Auswärtiges Amt startet radikale Umstrukturierung unter Wadephul mit weitreichenden Folgen
José MartinAuswärtiges Amt startet radikale Umstrukturierung unter Wadephul mit weitreichenden Folgen
Das Auswärtige Amt durchläuft eine umfassende interne Umstrukturierung unter der Leitung von Minister Johann Wadephul. Die Reform betrifft nahezu alle der 3.000 Mitarbeiterinnen und Mitarbeiter und verändert zentrale Abteilungen grundlegend. Dazu gehören die Auflösung, Zusammenlegung oder Umbenennung ganzer Referate.
Im Rahmen der Neugestaltung wird die Zuständigkeit für Russland und die Ukraine an die Europa-Abteilung übertragen. Der bisherige USA-/Kanada-Bereich geht in einer neuen Amerika-Abteilung auf, die nord- und lateinamerikanische Angelegenheiten bündelt.
Vier Unterabteilungen und neun Fachreferate werden abgeschafft. Sämtliche Einheiten des Ministeriums in Berlin erhalten im Zuge der Reform neue Bezeichnungen. Beschäftigte in umstrukturierten Bereichen müssen noch in diesem Herbst die Büros wechseln.
Laut Auswärtigem Amt bleibt der Politische Direktor weiterhin eine Schlüsselfigur für sicherheitspolitische Entscheidungen. Einige erfahrene Diplomaten sehen in der Neuausrichtung dieser Position jedoch eine Schwächung ihres Einflusses.

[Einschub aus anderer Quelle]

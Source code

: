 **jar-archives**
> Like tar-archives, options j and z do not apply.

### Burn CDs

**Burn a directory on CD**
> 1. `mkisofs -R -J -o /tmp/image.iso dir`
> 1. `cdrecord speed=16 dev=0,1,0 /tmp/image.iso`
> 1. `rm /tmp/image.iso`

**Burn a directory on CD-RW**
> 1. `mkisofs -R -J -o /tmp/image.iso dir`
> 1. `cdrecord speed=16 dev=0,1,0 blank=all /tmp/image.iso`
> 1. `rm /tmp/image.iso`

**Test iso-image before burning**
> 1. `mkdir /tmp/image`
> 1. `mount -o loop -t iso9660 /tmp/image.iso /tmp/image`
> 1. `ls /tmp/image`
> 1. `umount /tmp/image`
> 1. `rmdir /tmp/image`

Die Umstrukturierung führt zudem zu neuen E-Mail-Adressen für fast alle Mitarbeiterinnen und Mitarbeiter. Das Ministerium betont, die Reform diene der Effizienzsteigerung und Straffung der Abläufe. Wie sich die Änderungen auf den Arbeitsalltag und die politische Ausrichtung auswirken, wird sich in den kommenden Monaten zeigen.